Is there a way to get overlapping slices? I have to read a little bit ahead without consuming.
Thank you in advance.
pub fn from_file(file: &str) -> Result<Count, Box<Error>> {
let file = try!(Mmap::open_path(file, Protection::Read));
let bytes = unsafe { file.as_slice() };
from_iter(bytes.iter().map(|b| Ok(*b)))
}
pub fn from_stdin() -> Result<Count, Box<Error>> {
let stdin = stdin();
let stdin = stdin.lock();
let stdin = BufReader::new(stdin);
let stdin = stdin.bytes();
from_iter(stdin)
}
fn from_iter<I>(bytes: I) -> Result<Count, Box<Error>>
where I: Iterator<Item=io::Result<u8>>
{
for c in bytes { ...}
}
Thank you a lot!
Yes I need to compute slice by slice because typical files and streams are bigger then RAM. This is why memmap had been chosen for files.

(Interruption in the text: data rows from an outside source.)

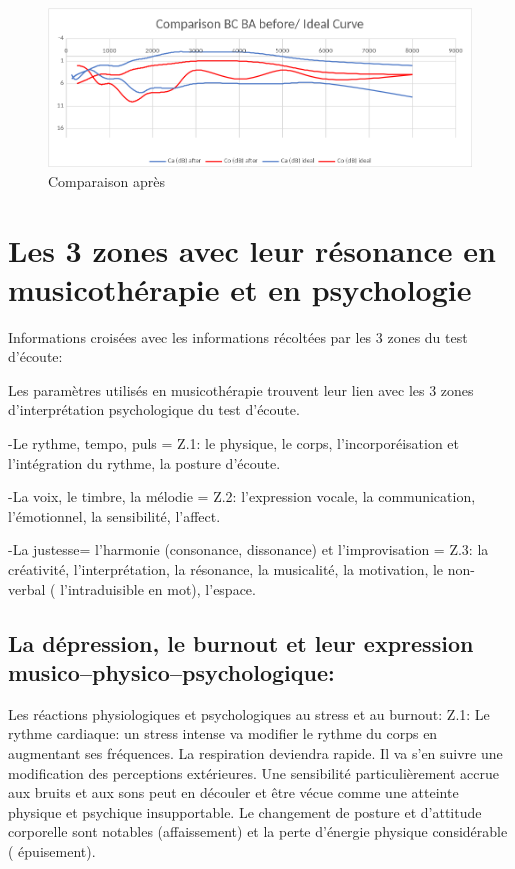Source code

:  \begin{figure}[bh]
 	\centering
 	\includegraphics[width=0.7\linewidth]{images/clinique/comparison_bc_ba_after_vs_ideal_curve_meyer.png}
 	\caption{Comparaison après}
 	\label{fig:comparisonbcbaaftervsidealcurvemeyer}
 \end{figure}
 
 
\section{Les 3 zones avec leur résonance en musicothérapie et en
  psychologie}


	Informations croisées avec les informations récoltées par les 3 
          zones du test d'écoute:
          
Les paramètres utilisés en musicothérapie trouvent leur lien avec les
3 zones d'interprétation psychologique du test d'écoute.

-Le rythme, tempo, puls  =  Z.1: le physique, le corps, l'incorporéisation et
l'intégration du rythme,
la posture d'écoute.

-La voix, le timbre, la mélodie =  Z.2:  l'expression vocale, la communication,
l'émotionnel, la sensibilité, l'affect.

-La justesse= l'harmonie (consonance, dissonance) et l'improvisation = Z.3:  la créativité, l'interprétation, la
résonance, la musicalité, la motivation, le non-verbal (
l'intraduisible en mot), l'espace.


\subsection{La dépression, le burnout et leur expression musico--physico--psychologique:}

Les réactions physiologiques et psychologiques au stress et au burnout:
  Z.1: Le rythme cardiaque: un stress intense va modifier le rythme
  du corps en augmentant ses fréquences. La respiration deviendra
  rapide. Il va s'en suivre une modification des perceptions
  extérieures. Une sensibilité particulièrement accrue aux bruits et
  aux sons peut en découler et être vécue comme une
  atteinte physique et psychique insupportable.
  Le changement de posture et d'attitude corporelle sont
notables (affaissement) et la perte d'énergie physique considérable ( épuisement).

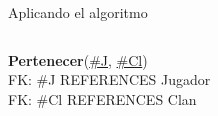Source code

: \begin{frame}{Aplicando el algoritmo}
\begin{columns}[T]
\begin{column}{0.50\linewidth}
\begin{scriptsize}
{                    \textbf{Pertenecer}(\underline{\#J}, \underline{\#Cl})\\[1mm]
                    \hspace{4mm} FK: \#J REFERENCES Jugador\\[1mm]
                    \hspace{4mm} FK: \#Cl REFERENCES Clan
                }

        
            \end{scriptsize}
        \end{column}
        
    \end{columns}
   
    \vspace{10mm}

    

\end{frame}


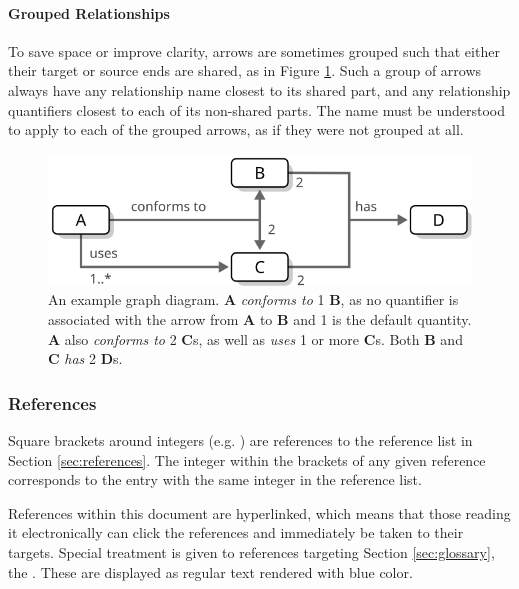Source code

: \paragraph{Grouped Relationships}
To save space or improve clarity, arrows are sometimes grouped such that either their target or source ends are shared, as in Figure \ref{fig:graph-diagram}.
Such a group of arrows always have any relationship name closest to its shared part, and any relationship quantifiers closest to each of its non-shared parts.
The name must be understood to apply to each of the grouped arrows, as if they were not grouped at all.

\begin{figure}[ht!]
  \centering
  \includegraphics[scale=0.9]{figures/graph-diagram}
  \caption{
    An example graph diagram.
    \textbf{A} \textit{conforms to} 1 \textbf{B}, as no quantifier is associated with the arrow from \textbf{A} to \textbf{B} and 1 is the default quantity.
    \textbf{A} also \textit{conforms to} 2 \textbf{C}s, as well as \textit{uses} 1 or more \textbf{C}s.
    Both \textbf{B} and \textbf{C} \textit{has} 2 \textbf{D}s.
  }
  \label{fig:graph-diagram}
\end{figure}

\subsubsection{References}

Square brackets around integers (e.g. \cite{delsing2017iot}) are references to the reference list in Section \ref{sec:references}.
The integer within the brackets of any given reference corresponds to the entry with the same integer in the reference list.

References within this document are hyperlinked, which means that those reading it electronically can click the references and immediately be taken to their targets.
Special treatment is given to references targeting Section \ref{sec:glossary}, the .
These are displayed as regular text rendered with blue color.

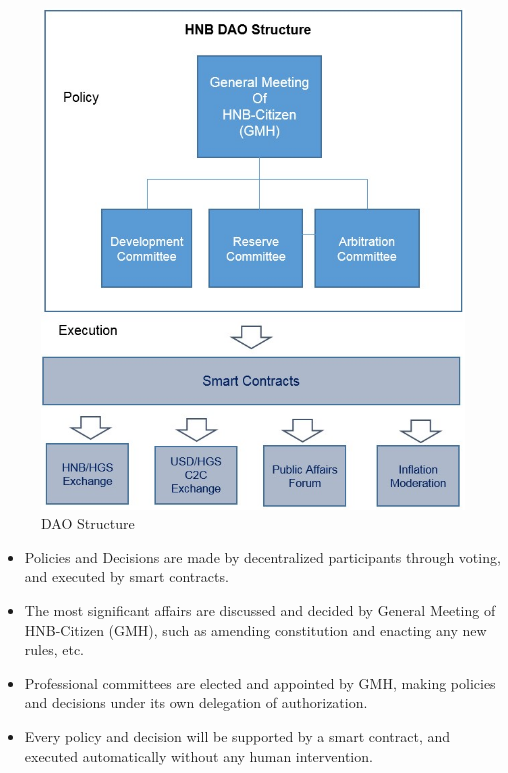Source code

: \documentclass[fleqn,10pt]{SelfArx} %
\begin{document}
\begin{figure}[ht]\centering
\includegraphics[width=\linewidth]{11}
\caption{DAO Structure}
\label{fig:11}
\end{figure}

\begin{itemize}
\item{Policies and Decisions are made by decentralized participants through voting, and executed by smart contracts.}
\item{The most significant affairs are discussed and decided by General Meeting of HNB-Citizen (GMH), such as amending constitution and enacting any new rules, etc. }
\item{Professional committees are elected and appointed by GMH, making policies and decisions under its own delegation of authorization.}
\item{Every policy and decision will be supported by a smart contract, and executed automatically without any human intervention.}
\end{itemize}
\end{document}
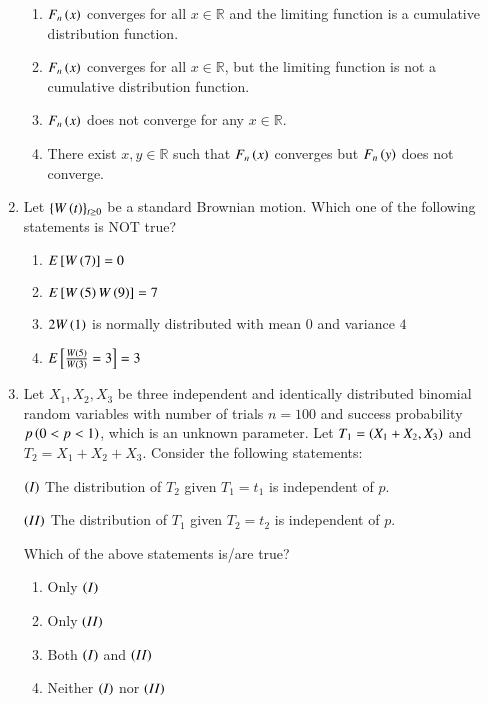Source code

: \documentclass[journal]{IEEEtran}
\numberwithin{equation}{enumi}
\numberwithin{figure}{enumi}
\newcommand{\lt}{<}
\begin{document}
\begin{enumerate}
\begin{enumerate}
    \item $F_n\left(x\right)$ converges for all $x \in \mathbb{R}$ and the limiting function is a cumulative distribution function.
    \item $F_n\left(x\right)$ converges for all $x \in \mathbb{R}$, but the limiting function is not a cumulative distribution function.
    \item $F_n\left(x\right)$ does not converge for any $x \in \mathbb{R}$.
    \item There exist $x, y \in \mathbb{R}$ such that $F_n\left(x\right)$ converges but $F_n\left(y\right)$ does not converge.
\end{enumerate}

\item Let $\{W\left(t\right)\}_{t\geq 0}$ be a standard Brownian motion. Which one of the following statements is NOT true?

\begin{enumerate}
    \item $E{}\left[W\left(7\right)\right] = 0$
    \item $E{}\left[W\left(5\right)W\left(9\right)\right] = 7$
    \item $2W\left(1\right)$ is normally distributed with mean $0$ and variance $4$
    \item $E{}\left[\frac{W\left(5\right)}{W\left(3\right)} = 3\right] = 3$
\end{enumerate}

\item Let $X_1, X_2, X_3$ be three independent and identically distributed binomial random variables with number of trials $n = 100$ and success probability $p \brak{0 \lt p \lt 1}$, which is an unknown parameter. Let $T_1 = \left(X_1 + X_2, X_3\right)$ and $T_2 = X_1 + X_2 + X_3$. Consider the following statements:

$\left(I\right)$ The distribution of $T_2$ given $T_1 = t_1$ is independent of $p$.

$\left(II\right)$ The distribution of $T_1$ given $T_2 = t_2$ is independent of $p$.

Which of the above statements is/are true?

\begin{enumerate}
    \item Only $\left(I\right)$
    \item Only $\left(II\right)$
    \item Both $\left(I\right)$ and $\left(II\right)$
    \item Neither $\left(I\right)$ nor $\left(II\right)$
\end{enumerate}


\end{enumerate}
\end{document}
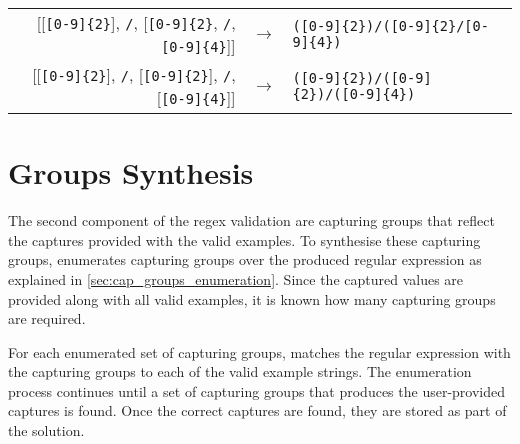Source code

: \begin{example}
\begin{center}
\begin{tabular}{rcl}
[[\verb![0-9]{2}!], \verb!/!, [\verb![0-9]{2}!, \verb!/!, \verb![0-9]{4}!]] & $\rightarrow$ & \verb!([0-9]{2})/([0-9]{2}/[0-9]{4})! \\

[[\verb![0-9]{2}!], \verb!/!, [\verb![0-9]{2}!], \verb!/!, [\verb![0-9]{4}!]] & $\rightarrow$ & \verb!([0-9]{2})/([0-9]{2})/([0-9]{4})!
\end{tabular}\bigskip
\end{center}
\end{example}

\section{Groups Synthesis}\label{sec:cap_groups_synthesis}
The second component of the regex validation are capturing groups that reflect the captures provided with the valid examples. To synthesise these capturing groups, \Forest enumerates capturing groups over the produced regular expression as explained in \autoref{sec:cap_groups_enumeration}. Since the captured values are provided along with all valid examples, it is known how many capturing groups are required.

For each enumerated set of capturing groups, \Forest matches the regular expression with the capturing groups to each of the valid example strings. The enumeration process continues until a set of capturing groups that produces the user-provided captures is found. Once the correct captures are found, they are stored as part of the solution.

I hope by replacing read_to_end with read it will be possible to pass the &mut bytes as the result of next() implementing an iterator.
The overlapping iterator part can then (hopefulle) implemented using by_ref.
@eefriedman : I tried out your code below, but I have lifetime issues. Can you help?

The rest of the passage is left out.